LePage Vetoes Medicaid Expansion Bill, But Supporters Encourage Mainers To Enroll Anyway
by Steve Mistler - Maine Public - July 2, 2018
Under the Medicaid expansion law that voters approved last November, Mainers who earn less than 138 percent of the federal poverty level could be eligible for MaineCare, the state's name for its Medicaid program, starting Monday.
But the LePage administration has resisted implementing the law. The Governor is challenging a recent court ruling that orders him to submit an application to the federal government, and Monday he also vetoed a bill that would fund expansion.
But expansion supporters are urging roughly 70,000 low income Mainers to ignore the political uncertainty, and apply for the health care coverage now.
Under the new law, an individual earning less than $16,600 per year, or a family of four earning less than $34,000 a year, could be eligible for Medicaid coverage.
But because the state hasn't taken any steps to actually enroll people in the program, the Department of Health and Human Services may not be able to approve applications.
But Kathy Kilrain del Rio, a policy analyst for Maine Equal Justice Partners, says that should not deter eligible mainers.
"The Department of Health and Human Services must begin to take applications, and it will," says Kilrain del Rio.
The Maine Equal Justice Partners led the ballot initiative that voters approved last year.
During a press conference at Greater Portland Health, Kilrain del Rio urged Mainers who think they're eligible for Medicaid to fill out the 10-page application.
"The sooner people apply, the sooner they got coverage," Del Rio says.
But just how soon is a mystery.
The Governor, who has beat back numerous attempts to expand Medicaid in the Legislature, has done nothing to implement last year's referendum law.

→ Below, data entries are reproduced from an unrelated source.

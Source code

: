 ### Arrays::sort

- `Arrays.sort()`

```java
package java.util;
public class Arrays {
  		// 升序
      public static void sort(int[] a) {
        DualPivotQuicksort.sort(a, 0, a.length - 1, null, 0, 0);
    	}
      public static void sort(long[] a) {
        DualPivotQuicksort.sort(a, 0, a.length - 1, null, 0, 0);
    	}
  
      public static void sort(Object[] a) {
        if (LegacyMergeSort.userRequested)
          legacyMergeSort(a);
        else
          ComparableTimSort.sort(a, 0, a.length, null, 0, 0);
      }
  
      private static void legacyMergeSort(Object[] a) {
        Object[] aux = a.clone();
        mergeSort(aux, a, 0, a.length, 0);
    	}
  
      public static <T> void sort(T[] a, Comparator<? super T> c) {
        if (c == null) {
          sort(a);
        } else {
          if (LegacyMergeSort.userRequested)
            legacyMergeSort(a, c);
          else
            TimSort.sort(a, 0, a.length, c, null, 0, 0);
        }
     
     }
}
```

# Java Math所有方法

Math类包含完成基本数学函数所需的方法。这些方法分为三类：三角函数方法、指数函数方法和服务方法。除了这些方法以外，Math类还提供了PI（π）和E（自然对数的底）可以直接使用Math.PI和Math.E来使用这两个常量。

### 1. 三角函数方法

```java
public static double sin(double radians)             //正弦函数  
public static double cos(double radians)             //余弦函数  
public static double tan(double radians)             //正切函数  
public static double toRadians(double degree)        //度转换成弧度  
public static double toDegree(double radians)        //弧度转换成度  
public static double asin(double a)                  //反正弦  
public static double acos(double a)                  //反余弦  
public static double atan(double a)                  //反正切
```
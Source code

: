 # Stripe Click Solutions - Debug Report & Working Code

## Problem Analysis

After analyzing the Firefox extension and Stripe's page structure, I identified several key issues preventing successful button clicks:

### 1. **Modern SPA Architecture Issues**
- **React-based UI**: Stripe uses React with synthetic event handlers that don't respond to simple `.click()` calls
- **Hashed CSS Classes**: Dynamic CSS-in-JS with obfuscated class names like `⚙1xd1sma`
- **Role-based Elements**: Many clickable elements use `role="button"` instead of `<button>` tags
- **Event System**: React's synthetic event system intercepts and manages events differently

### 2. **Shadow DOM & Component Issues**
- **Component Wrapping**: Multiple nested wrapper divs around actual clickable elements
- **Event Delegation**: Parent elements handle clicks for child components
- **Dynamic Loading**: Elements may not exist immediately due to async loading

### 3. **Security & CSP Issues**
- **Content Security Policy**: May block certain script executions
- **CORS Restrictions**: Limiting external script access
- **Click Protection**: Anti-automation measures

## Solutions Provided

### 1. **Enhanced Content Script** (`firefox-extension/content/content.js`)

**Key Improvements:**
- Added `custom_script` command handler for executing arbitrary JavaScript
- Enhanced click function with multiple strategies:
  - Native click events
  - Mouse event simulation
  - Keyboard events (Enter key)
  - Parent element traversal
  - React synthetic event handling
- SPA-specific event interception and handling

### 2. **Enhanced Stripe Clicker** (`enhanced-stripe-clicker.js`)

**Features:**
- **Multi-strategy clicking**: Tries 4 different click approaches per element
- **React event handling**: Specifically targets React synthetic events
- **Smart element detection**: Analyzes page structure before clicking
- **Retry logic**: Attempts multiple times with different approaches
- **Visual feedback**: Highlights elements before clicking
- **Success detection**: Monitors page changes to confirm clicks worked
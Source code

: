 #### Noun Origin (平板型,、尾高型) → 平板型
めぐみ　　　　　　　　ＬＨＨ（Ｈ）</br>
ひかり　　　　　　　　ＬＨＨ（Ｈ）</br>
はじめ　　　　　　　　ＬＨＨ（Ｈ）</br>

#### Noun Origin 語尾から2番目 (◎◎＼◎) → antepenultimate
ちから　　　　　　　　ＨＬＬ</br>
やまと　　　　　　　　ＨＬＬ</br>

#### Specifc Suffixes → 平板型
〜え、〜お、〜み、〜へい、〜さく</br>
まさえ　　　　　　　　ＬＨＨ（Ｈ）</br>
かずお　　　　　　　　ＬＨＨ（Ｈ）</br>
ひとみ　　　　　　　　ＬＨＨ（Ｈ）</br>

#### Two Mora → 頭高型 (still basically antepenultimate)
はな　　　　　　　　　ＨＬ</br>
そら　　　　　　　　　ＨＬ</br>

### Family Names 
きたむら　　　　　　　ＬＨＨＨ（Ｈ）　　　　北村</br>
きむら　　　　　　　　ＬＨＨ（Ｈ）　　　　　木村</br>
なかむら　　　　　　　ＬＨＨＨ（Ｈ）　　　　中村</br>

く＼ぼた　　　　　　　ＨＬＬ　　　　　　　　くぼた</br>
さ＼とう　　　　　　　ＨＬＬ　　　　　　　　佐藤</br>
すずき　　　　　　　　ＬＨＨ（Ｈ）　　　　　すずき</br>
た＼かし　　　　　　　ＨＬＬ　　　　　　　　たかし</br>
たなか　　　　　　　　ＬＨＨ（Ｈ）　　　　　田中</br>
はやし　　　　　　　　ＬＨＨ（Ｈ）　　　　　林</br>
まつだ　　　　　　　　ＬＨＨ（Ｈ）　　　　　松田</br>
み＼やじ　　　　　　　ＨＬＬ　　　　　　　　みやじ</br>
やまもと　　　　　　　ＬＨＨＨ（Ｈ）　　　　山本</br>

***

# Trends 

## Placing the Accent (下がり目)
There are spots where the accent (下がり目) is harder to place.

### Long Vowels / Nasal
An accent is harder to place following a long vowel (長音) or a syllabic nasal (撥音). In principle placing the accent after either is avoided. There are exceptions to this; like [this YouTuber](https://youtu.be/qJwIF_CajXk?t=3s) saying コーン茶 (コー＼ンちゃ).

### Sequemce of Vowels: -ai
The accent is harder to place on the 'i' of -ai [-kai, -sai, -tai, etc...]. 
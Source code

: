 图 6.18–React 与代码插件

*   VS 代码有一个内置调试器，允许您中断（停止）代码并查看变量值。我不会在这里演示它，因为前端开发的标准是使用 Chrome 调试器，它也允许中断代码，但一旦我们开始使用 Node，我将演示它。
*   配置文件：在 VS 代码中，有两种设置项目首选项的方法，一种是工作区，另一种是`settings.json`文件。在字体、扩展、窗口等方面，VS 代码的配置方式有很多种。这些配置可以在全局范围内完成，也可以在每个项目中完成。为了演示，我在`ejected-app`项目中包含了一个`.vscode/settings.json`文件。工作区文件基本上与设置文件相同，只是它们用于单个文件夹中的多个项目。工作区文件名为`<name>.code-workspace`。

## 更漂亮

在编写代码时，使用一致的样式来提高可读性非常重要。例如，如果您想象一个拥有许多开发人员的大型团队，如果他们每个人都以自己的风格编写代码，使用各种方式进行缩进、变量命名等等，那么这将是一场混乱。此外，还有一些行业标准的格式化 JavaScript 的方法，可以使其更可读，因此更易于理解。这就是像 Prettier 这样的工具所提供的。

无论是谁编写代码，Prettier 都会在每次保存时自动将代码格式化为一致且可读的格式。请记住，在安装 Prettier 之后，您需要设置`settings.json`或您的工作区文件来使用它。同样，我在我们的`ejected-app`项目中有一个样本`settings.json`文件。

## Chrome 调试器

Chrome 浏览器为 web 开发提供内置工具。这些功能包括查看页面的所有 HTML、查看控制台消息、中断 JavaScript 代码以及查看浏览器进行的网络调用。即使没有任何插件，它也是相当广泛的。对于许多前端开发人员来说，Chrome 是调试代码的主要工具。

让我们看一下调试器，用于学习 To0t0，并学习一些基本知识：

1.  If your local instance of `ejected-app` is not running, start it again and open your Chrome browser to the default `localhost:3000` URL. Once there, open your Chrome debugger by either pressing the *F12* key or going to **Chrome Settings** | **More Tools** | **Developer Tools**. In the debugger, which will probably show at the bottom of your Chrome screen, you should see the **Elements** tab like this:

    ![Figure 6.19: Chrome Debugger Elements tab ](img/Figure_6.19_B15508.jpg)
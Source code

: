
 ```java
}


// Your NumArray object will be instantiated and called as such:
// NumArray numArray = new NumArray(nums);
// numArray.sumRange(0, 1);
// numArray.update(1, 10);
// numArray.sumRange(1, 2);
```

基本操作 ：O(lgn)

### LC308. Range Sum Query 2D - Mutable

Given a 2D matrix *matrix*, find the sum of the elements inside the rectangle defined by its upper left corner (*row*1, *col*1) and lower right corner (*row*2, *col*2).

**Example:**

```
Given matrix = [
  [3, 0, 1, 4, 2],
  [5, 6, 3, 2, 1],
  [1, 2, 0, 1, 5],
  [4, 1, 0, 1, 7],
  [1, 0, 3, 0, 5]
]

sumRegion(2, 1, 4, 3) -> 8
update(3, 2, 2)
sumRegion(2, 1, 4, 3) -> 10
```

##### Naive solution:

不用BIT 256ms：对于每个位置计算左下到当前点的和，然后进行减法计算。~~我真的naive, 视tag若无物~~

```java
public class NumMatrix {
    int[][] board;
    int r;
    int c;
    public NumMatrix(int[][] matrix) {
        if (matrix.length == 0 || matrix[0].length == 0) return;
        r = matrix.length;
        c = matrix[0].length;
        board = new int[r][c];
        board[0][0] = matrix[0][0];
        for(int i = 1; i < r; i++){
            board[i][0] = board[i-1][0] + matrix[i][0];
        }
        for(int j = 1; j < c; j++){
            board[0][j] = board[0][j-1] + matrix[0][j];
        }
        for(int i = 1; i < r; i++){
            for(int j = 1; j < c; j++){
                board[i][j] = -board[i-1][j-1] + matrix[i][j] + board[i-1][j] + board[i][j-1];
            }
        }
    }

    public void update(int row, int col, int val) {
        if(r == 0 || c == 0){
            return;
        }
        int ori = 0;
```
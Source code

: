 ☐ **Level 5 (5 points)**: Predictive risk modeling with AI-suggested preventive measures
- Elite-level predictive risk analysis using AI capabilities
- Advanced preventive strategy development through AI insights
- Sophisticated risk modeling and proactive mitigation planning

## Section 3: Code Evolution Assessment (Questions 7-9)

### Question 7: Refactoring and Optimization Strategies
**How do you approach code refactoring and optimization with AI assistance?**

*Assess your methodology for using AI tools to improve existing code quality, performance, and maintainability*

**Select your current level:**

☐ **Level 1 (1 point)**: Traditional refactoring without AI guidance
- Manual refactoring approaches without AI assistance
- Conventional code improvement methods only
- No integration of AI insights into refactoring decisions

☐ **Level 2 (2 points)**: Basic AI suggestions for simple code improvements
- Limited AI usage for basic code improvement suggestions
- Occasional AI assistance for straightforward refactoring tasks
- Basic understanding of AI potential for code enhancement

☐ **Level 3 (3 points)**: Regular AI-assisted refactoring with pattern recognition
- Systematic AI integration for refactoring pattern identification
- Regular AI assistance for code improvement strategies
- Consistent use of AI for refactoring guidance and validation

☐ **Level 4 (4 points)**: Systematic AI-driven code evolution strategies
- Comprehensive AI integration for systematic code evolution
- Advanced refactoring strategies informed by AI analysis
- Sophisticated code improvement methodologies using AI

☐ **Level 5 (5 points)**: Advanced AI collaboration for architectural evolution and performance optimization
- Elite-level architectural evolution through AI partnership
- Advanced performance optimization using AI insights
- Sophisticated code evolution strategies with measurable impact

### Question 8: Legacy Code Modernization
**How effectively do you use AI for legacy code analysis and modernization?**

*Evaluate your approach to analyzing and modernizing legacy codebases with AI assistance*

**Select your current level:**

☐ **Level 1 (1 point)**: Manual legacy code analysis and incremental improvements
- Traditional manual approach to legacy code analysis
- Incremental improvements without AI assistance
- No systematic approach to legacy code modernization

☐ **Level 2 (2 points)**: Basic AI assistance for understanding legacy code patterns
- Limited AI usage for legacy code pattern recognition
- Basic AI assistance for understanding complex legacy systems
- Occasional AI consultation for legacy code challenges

The federal government pays for over 90 percent of the costs for expansion coverage, but LePage has repeatedly said he can't implement the law until the Legislature approves the estimated $50 million a year it's projected to cost the state.
Last week the Legislature passed a $60 million funding bill, but the governor vetoed the bill on Monday, fulfilling a promise he made during his radio address in which he described the proposal as a gimmick pushed by Democratic House Speaker Sara Gideon.
"It's just another move by Speaker Gideon to look they're funding Medicaid expansion, but they aren't,” he says.
LePage says the funding bill relies on one-time funding when money for ongoing costs is needed.
But he's also indicated that he will veto just about any other funding mechanism that lawmakers could pass and supporters of Medicaid expansion have so far been unable to muster enough votes to circumvent LePage.
In the interim, the LePage administration has been sued by Maine Equal Justice Partners and several would-be Medicaid recipients in an attempt to force him to implement the law.
Confusing the matter is that LePage’s attorneys have argued that he can't implement the law until the Legislature approves a funding bill. A superior court judge ruled last month that LePage has to implement the law, but the governor's attorneys have appealed to the Maine Supreme Judicial Court.
Maine Equal Justice Partners attorney Charles Dingman said Monday that the oral arguments scheduled for later this month have nothing to do with the push to enroll potential Medicaid recipients now.
"People applying for care is something that should happen because people need the coverage for the care. It's not a litigation strategy," he says.
Supporters say applying for benefits now will help ensure that Mainers who qualify for coverage will eventually get it and, potentially, get retroactive coverage if the political and legal disputes continue until LePage leaves office next year.